Laia Sanz KTM 450 RALLY © Marcin Kin

Der ehemalige Rallye-Star Jordi Viladoms fungiert als Rally Team Manager. Das spanische Ass nimmt immer noch an einigen Langstrecken-Tests des KTM-Rallye-Teams teil und spult viele Kilometer auf einem Oval ab, um die Frontmaske und die Aerodynamik zu perfektionieren. Zusätzlich zu den Prüfstandstests, bei denen Motoren bis zum Motorschaden getestet werden können, um zu sehen, wo Verbesserungen möglich sind, werden Bikes weit über ihre beabsichtigte Lebensdauer hinaus oder so lange gefahren, bis sie tatsächlich kaputt gehen, um Schwachstellen zu eliminieren und Verbesserungspotential zu identifizieren.

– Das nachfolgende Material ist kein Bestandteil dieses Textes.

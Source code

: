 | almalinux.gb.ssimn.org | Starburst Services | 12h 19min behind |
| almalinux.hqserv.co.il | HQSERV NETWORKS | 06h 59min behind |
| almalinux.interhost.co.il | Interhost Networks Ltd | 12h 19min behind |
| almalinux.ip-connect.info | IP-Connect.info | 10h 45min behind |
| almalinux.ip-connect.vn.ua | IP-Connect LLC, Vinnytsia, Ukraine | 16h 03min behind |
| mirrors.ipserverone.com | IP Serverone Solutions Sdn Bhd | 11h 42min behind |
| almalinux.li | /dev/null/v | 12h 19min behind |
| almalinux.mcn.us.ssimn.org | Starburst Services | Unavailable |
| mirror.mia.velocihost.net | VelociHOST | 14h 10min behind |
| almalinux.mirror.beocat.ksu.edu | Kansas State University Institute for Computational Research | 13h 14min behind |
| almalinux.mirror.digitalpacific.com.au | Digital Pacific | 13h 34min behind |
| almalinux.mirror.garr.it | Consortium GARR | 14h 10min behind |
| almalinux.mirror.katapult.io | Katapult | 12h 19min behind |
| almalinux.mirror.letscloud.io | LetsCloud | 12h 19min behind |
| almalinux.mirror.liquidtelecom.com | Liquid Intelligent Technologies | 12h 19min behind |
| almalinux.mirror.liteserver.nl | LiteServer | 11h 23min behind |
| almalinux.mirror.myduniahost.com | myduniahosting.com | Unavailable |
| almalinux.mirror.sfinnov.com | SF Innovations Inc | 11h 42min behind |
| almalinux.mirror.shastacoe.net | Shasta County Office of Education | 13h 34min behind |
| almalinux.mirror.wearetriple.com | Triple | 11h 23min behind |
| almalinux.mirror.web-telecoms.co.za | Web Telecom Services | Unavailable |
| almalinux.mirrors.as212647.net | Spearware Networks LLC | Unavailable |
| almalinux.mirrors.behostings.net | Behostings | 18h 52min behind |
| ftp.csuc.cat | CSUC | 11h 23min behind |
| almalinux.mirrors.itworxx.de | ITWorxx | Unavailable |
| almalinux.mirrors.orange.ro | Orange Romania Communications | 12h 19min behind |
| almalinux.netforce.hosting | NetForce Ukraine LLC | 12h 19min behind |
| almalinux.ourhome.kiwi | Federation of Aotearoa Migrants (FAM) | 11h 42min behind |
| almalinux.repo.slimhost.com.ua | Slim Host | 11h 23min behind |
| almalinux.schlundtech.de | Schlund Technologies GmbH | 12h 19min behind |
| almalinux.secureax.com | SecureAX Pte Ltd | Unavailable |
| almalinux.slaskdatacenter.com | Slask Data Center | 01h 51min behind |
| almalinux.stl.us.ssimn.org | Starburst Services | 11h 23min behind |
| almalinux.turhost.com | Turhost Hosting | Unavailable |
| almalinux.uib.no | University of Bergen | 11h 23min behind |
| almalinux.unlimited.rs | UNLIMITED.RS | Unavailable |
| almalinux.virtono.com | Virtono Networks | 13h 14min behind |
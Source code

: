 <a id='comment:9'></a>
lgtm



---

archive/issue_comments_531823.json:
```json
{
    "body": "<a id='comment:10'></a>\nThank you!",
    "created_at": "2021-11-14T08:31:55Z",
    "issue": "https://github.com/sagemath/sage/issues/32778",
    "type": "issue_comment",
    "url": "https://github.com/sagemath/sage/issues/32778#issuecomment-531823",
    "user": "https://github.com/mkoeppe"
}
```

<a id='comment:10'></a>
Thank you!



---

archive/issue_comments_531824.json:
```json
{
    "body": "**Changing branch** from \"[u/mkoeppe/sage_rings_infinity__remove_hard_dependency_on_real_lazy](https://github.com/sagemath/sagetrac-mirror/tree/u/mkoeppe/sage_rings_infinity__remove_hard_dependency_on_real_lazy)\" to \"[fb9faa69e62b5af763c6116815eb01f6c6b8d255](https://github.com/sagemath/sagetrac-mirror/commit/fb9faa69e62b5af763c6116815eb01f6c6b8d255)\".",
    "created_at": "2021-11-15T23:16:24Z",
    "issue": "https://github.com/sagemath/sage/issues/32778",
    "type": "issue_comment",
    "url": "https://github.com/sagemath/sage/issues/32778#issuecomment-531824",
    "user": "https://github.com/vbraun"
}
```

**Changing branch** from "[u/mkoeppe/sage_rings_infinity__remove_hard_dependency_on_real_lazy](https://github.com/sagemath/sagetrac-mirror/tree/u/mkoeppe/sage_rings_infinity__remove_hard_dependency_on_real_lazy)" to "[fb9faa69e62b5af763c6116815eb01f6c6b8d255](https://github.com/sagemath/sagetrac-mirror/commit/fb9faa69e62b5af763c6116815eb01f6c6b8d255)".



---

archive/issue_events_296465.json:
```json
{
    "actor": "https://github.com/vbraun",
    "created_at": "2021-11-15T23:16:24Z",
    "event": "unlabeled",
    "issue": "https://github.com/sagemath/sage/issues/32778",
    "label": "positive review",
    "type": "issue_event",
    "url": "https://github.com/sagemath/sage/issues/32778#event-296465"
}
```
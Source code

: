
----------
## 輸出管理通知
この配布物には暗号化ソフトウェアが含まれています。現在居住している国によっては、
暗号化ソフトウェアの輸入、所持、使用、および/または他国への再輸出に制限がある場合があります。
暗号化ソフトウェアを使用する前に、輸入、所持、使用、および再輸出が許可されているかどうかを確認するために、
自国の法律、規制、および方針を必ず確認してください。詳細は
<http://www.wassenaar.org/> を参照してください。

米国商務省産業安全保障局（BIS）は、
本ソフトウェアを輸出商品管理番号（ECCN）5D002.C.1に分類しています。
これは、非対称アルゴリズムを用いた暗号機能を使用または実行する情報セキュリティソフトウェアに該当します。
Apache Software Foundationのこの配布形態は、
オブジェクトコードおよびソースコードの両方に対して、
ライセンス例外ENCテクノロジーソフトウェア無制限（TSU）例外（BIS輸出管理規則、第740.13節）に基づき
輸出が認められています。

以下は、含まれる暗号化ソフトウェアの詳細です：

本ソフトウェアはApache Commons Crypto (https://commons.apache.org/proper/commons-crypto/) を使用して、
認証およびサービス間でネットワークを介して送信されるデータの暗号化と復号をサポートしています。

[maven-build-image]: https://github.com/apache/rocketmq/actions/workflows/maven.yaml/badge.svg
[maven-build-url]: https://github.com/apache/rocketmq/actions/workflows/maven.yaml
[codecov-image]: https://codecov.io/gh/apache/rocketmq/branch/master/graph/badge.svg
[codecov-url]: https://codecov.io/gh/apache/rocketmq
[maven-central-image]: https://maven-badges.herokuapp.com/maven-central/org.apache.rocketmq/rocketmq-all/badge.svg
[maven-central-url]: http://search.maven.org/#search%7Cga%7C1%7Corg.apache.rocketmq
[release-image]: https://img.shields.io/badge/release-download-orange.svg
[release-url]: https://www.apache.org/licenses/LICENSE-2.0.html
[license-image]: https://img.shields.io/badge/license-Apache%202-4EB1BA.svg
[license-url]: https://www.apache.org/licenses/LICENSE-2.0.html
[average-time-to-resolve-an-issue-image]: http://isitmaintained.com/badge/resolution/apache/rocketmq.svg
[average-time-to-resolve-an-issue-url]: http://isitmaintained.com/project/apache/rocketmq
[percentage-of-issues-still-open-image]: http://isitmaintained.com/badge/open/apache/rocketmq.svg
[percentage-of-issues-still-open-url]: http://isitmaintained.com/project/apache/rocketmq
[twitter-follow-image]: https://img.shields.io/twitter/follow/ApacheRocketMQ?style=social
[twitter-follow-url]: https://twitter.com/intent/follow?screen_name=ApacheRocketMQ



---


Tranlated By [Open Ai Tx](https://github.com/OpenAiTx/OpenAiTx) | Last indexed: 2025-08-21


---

„Letztes Jahr haben wir den Motor einem Langzeittest am Prüfstand unterzogen. Die Getriebe müssen im Feld getestet werden, da wir den Motor am Prüfstand immer nur in einem Gang betreiben können. Wir testen den Motor bis an seine Grenzen. Letztes Jahr haben wir tausende Kilometer in einem ausgetrockneten See abgespult, bei 50 Grad und mehr. Dafür sind die Werksfahrer zuständig. Das ist natürlich hart für die Fahrer und ich weiß, dass es ihnen keinen Spaß macht, so viel Zeit im Sattel und Stunde um Stunde am Motorrad zu verbringen. Für uns ist das aber wichtig, um das Bike bestmöglich auf die Dakar vorzubereiten.“

Jedes Jahr aufs neue ist der Druck, KTMs unglaubliche Siegesserie bei der Dakar fortzusetzen, wieder enorm, aber die Arbeit geht weiter und die Motivation ist hoch. In den Monaten zwischen jeder Dakar garantieren viele Stunden im Renn- und Testeinsatz, dass KTM seine Führungsposition bei der Rallye-Technik behält und gleichzeitig Siege in der FIM Cross-Country-Rallies-Weltmeisterschaft einfährt. Wir freuen uns auf die Dakar 2019!